WORK TO BE COMPLETED: The answer must consist of each line below that contains the word "build", copied in full.

EXERCISE DATA:
== Segment start ==

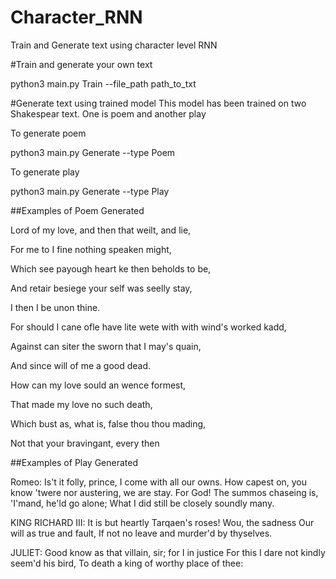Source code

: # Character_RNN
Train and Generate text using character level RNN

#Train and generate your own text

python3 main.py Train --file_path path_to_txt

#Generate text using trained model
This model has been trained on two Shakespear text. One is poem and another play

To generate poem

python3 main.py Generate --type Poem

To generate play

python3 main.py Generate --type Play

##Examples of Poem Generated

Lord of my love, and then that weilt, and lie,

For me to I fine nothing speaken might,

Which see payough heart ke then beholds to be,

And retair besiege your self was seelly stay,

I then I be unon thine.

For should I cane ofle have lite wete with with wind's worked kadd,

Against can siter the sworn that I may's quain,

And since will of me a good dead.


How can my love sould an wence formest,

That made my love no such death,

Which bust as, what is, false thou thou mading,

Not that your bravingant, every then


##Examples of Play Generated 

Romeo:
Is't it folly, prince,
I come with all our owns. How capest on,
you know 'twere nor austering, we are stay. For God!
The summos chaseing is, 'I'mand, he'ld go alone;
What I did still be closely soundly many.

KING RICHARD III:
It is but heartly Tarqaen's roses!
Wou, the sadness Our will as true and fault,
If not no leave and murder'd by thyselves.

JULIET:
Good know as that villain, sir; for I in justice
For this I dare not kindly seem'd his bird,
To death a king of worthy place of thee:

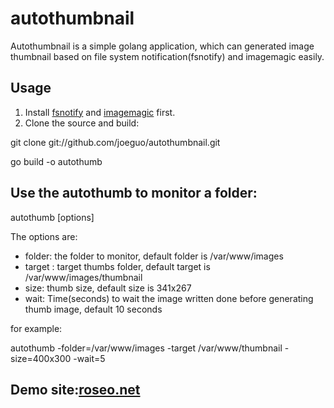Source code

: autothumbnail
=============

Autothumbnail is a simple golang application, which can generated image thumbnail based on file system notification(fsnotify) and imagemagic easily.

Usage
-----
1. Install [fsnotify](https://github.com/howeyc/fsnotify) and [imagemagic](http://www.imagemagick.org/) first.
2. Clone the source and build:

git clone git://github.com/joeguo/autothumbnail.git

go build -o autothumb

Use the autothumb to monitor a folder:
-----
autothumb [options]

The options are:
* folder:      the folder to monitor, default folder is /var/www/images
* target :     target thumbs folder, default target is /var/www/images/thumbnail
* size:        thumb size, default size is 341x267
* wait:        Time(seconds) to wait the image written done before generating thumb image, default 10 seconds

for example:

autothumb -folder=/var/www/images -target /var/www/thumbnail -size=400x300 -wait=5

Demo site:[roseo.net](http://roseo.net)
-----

== Segment end ==
== Segment start ==

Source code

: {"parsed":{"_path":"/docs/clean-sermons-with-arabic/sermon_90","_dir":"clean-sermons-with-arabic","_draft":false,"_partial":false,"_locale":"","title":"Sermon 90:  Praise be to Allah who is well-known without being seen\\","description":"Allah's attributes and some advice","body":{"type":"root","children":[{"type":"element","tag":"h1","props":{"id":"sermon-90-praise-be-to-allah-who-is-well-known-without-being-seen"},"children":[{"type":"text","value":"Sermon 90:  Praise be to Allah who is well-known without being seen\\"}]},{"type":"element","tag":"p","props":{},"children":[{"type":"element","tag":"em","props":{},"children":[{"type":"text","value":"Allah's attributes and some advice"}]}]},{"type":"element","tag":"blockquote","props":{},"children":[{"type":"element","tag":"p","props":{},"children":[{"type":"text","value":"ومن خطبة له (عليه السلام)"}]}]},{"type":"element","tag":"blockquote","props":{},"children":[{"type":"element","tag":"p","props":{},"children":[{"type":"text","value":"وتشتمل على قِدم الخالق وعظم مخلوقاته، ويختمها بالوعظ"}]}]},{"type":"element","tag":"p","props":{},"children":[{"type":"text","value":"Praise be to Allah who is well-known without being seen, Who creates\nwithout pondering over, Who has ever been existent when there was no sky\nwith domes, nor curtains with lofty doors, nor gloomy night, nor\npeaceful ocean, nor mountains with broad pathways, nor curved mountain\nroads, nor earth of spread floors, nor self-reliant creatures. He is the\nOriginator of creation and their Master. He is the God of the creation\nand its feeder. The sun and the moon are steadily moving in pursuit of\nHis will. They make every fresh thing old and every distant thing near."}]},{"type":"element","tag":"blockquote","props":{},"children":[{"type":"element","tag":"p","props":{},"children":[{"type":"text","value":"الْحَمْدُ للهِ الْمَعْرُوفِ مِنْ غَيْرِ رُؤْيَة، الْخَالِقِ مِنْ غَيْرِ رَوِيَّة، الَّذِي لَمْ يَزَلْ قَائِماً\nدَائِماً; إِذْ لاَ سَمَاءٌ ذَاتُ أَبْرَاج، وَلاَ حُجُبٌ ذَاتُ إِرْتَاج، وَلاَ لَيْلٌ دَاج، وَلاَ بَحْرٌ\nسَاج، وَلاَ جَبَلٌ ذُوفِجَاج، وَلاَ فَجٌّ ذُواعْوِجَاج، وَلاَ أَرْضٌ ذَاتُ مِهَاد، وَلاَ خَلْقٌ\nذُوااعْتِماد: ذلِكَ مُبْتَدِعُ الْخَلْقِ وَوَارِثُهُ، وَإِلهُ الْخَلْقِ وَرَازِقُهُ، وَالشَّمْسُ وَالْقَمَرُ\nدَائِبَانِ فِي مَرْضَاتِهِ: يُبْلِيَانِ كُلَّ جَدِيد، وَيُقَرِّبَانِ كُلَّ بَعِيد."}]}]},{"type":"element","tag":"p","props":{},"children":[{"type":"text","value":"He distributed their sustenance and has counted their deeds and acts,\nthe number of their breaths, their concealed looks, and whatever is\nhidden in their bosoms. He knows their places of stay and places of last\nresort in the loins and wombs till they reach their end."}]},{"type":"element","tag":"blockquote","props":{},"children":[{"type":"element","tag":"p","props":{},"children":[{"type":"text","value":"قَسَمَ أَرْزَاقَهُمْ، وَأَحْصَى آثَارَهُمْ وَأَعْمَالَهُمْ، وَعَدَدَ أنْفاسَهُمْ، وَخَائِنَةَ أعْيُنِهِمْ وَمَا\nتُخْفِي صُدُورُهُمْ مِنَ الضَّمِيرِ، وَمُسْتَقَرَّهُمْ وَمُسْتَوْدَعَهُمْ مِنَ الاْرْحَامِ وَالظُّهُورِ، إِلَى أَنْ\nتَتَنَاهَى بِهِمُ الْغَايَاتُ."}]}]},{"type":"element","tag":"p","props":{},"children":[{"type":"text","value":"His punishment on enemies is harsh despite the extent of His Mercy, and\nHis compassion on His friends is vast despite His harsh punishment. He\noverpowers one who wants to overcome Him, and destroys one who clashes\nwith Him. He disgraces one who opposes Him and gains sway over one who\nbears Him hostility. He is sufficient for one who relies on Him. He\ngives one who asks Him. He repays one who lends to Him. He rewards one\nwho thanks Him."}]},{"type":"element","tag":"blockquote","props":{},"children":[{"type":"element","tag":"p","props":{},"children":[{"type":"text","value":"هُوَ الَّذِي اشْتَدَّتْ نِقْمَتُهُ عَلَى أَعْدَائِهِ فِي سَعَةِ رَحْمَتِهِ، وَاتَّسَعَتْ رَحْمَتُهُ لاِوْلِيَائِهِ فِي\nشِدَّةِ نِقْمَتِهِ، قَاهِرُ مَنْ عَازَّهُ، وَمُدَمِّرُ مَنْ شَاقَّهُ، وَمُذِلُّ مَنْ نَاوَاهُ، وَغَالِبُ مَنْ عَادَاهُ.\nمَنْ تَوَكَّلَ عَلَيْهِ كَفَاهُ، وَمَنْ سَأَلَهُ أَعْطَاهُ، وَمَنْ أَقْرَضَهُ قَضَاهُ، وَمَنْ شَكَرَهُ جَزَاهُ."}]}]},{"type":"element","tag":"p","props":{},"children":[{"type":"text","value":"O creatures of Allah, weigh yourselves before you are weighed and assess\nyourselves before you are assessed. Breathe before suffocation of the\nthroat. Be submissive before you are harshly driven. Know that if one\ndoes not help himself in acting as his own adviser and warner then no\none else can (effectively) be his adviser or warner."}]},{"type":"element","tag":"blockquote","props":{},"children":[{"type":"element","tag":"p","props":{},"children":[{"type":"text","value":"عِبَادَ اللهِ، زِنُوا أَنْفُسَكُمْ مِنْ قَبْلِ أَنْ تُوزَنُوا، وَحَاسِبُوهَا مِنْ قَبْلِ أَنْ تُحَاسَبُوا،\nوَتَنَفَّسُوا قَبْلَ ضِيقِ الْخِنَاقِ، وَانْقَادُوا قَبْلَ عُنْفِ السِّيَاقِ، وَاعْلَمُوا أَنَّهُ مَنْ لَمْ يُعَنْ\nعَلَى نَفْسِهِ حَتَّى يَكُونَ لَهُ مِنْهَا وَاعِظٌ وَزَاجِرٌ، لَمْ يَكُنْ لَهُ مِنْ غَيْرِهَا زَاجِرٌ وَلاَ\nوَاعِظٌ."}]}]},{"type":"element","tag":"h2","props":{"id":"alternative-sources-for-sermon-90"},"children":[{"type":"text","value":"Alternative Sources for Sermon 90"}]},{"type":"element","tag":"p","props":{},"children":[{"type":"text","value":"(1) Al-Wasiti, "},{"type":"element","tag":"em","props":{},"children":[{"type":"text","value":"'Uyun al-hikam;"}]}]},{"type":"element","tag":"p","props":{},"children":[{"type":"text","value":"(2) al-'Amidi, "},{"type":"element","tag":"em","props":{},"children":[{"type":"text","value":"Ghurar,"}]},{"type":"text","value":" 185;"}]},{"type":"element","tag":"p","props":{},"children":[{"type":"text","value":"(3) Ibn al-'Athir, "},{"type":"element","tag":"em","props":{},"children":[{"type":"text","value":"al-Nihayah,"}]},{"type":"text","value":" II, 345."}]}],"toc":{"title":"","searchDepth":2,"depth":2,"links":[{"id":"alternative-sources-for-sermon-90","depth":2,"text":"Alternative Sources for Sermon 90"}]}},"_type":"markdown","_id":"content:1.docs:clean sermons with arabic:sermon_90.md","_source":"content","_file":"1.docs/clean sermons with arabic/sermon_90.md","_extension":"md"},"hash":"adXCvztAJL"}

== Segment end ==

TASK SOLUTION:
2. Clone the source and build:
go build -o autothumb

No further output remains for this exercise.